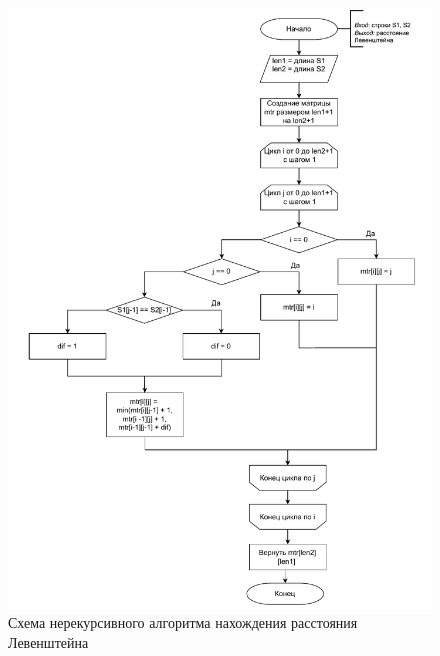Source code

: \begin{figure}[h]
	\centering
	\includegraphics[height=0.7\textheight, page=1]{img/algorithms.pdf}
	\caption{Схема нерекурсивного алгоритма нахождения расстояния Левенштейна}
	\label{fig:Liter}
\end{figure}

\clearpage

[REQUIRED WORK]: Nothing but an exact copy of the data, without its images, should make up your answer.

[TASK RESULT]:
Source code

: \begin{figure}[h]
	\centering
	\includegraphics[height=0.7\textheight, page=1]{img/algorithms.pdf}
	\caption{Схема нерекурсивного алгоритма нахождения расстояния Левенштейна}
	\label{fig:Liter}
\end{figure}

\clearpage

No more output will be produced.